My research largely focuses on Victorian short stories and poetry. I am particularly interested in:
- Ekphrasis and the relationships between media;
- Women's writing about art and art-objects;
- The development of detective fiction; and
- The reuse and recurrence of the Victorian in twenty-first-century popular culture, including TV, film and literature.

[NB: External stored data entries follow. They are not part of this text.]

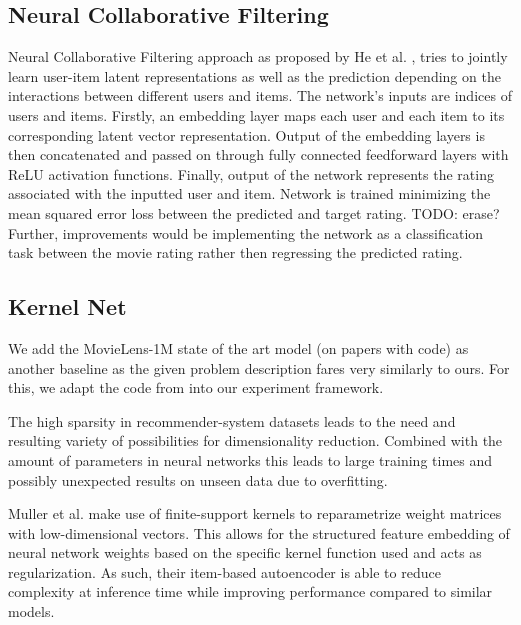 \documentclass[10pt,conference,compsocconf]{IEEEtran}
\begin{document}
    \subsection{Neural Collaborative Filtering}
    Neural Collaborative Filtering approach as proposed by He et al. \cite{DBLP:journals/corr/abs-1708-05031}, tries to
    jointly learn user-item latent representations as well as the prediction depending on the interactions between
    different users and items. The network's inputs are indices of users and items. Firstly, an embedding layer maps
    each user and each item to its corresponding latent vector representation. Output of the embedding layers is then
    concatenated and passed on through fully connected feedforward layers with ReLU activation functions. Finally,
    output of the network represents the rating associated with the inputted user and item. Network is trained minimizing
    the mean squared error loss between the predicted and target rating. TODO: erase? Further, improvements would be
    implementing the network as a classification task between the movie rating rather then regressing the predicted rating.

    \subsection{Kernel Net}
    We add the MovieLens-1M state of the art model (on papers with code) as another baseline as the given problem description fares very similarly to ours.
    For this, we adapt the code from \cite{pmlr-v80-muller18a, kernelNetGithub} into our experiment framework.

    The high sparsity in recommender-system datasets leads to the need and resulting variety of possibilities for dimensionality reduction.
    Combined with the amount of parameters in neural networks this leads to large training times and possibly
    unexpected results on unseen data due to overfitting.

    Muller et al. make use of finite-support kernels to reparametrize weight matrices with low-dimensional vectors.
    This allows for the structured feature embedding of neural network weights based on the specific kernel function used and
    acts as regularization.
    As such, their item-based autoencoder is able to reduce complexity at inference time while improving performance compared to similar models.\cite{pmlr-v80-muller18a}
\end{document}
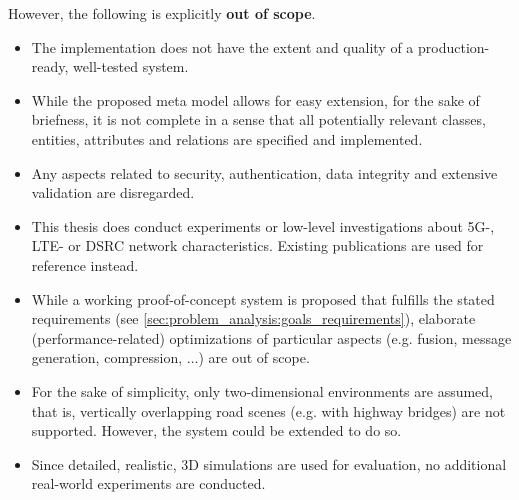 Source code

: However, the following is explicitly \textbf{out of scope}.
\begin{itemize}
	\item The implementation does not have the extent and quality of a production-ready, well-tested system.
	\item While the proposed meta model allows for easy extension, for the sake of briefness, it is not complete in a sense that all potentially relevant classes, entities, attributes and relations are specified and implemented.
	\item Any aspects related to security, authentication, data integrity and extensive validation are disregarded.
	\item This thesis does conduct experiments or low-level investigations about 5G-, LTE- or DSRC network characteristics. Existing publications are used for reference instead.
	\item While a working proof-of-concept system is proposed that fulfills the stated requirements (see \cref{sec:problem_analysis:goals_requirements}), elaborate (performance-related) optimizations of particular aspects (e.g. fusion, message generation, compression, ...) are out of scope.
	\item For the sake of simplicity, only two-dimensional environments are assumed, that is, vertically overlapping road scenes (e.g. with highway bridges) are not supported. However, the system could be extended to do so.
	\item Since detailed, realistic, 3D simulations are used for evaluation, no additional real-world experiments are conducted.
\end{itemize} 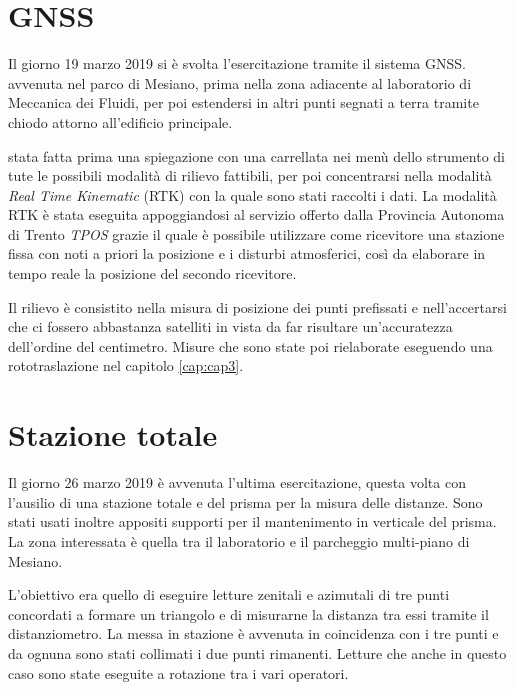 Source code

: \section{GNSS}
Il giorno 19 marzo 2019 si è svolta l'esercitazione tramite il sistema GNSS. \e avvenuta nel parco di Mesiano, prima nella zona adiacente al laboratorio di Meccanica dei Fluidi, per poi estendersi in altri punti segnati a terra tramite chiodo attorno all'edificio principale.

\e stata fatta prima una spiegazione con una carrellata nei menù dello strumento di tute le possibili modalità di rilievo fattibili, per poi concentrarsi nella modalità \emph{Real Time Kinematic} (RTK) con la quale sono stati raccolti i dati.
La modalità RTK è stata eseguita appoggiandosi al servizio offerto dalla Provincia Autonoma di Trento \emph{TPOS} grazie il quale è possibile utilizzare come ricevitore una stazione fissa con noti a priori la posizione e i disturbi atmosferici, così da elaborare in tempo reale la posizione del secondo ricevitore.

Il rilievo è consistito nella misura di posizione dei punti prefissati e nell'accertarsi che ci fossero abbastanza satelliti in vista da far risultare un'accuratezza dell'ordine del centimetro. 
Misure che sono state poi rielaborate eseguendo una rototraslazione nel capitolo \ref{cap:cap3}.
\section{Stazione totale}
Il giorno 26 marzo 2019 è avvenuta l'ultima esercitazione, questa volta con l'ausilio di una stazione totale e del prisma per la misura delle distanze. 
Sono stati usati inoltre appositi supporti per il mantenimento in verticale del prisma.
La zona interessata è quella tra il laboratorio e il parcheggio multi-piano di Mesiano. 

L'obiettivo era quello di eseguire letture zenitali e azimutali di tre punti concordati a formare un triangolo e di misurarne la distanza tra essi tramite il distanziometro. 
La messa in stazione è avvenuta in coincidenza con i tre punti e da ognuna sono stati collimati i due punti rimanenti. 
Letture che anche in questo caso sono state eseguite a rotazione tra i vari operatori.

Recent and forthcoming publications include:
- ‘Dante Gabriel Rossetti At the Intersection of Painting and Poetry’, Adaptation Before Cinema, ed. Glenn Jellenik and Lissette Lopez Szwydky-Davis, forthcoming 2022
- ‘Sherlock’s Legacy: The case of the Extraordinary Sidekick’, The Detective's Companion in Crime Fiction: A Study in Sidekicks, ed. Lucy Andrew and Samuel Saunders, forthcoming August 2021
- 'Ekphrasis', Palgrave Encyclopedia of Victorian Women's Writing, forthcoming spring 2021
- ‘Back to Bodies: Female Detectives and bodily Tools and Tells in Victorian Detective Fiction’, Victorian Popular Fictions, 2.1 (2020), 56-68
- ‘The one question is not what you mean but what you do: Michael field’s ekphrastic verse’, Victorian Poetry, 57.3 (2019), 345-364
- ‘Belcaro: An Introduction’, and ‘Vernon Lee: A Biography’, The Literary Encyclopedia, Spring 2019
- ‘The Case for Kittler’, Word&Image, 35.1 (2019), 89-96
- ‘Psychopath Aesthetics: the example of the Cannibal’, MHRA Working Papers in the Humanities, 12 (2018), 70-79
As well as my work at Oxford, I am the UK Administrative Director of the Collaborative Organization for Virtual Education (COVE), where I am currently working on a retrofit of the Rossetti Archive to enable COVE users to reuse and adapt the wealth of knowledge relating to Rossetti and the Pre-Raphaelites that Jerome McGann and the team have collected. I also work on the Kent Maps Online project, working with staff at Canterbury Christ Church University and the team at JSTOR Labs on visual essays and mapping relating to Kent.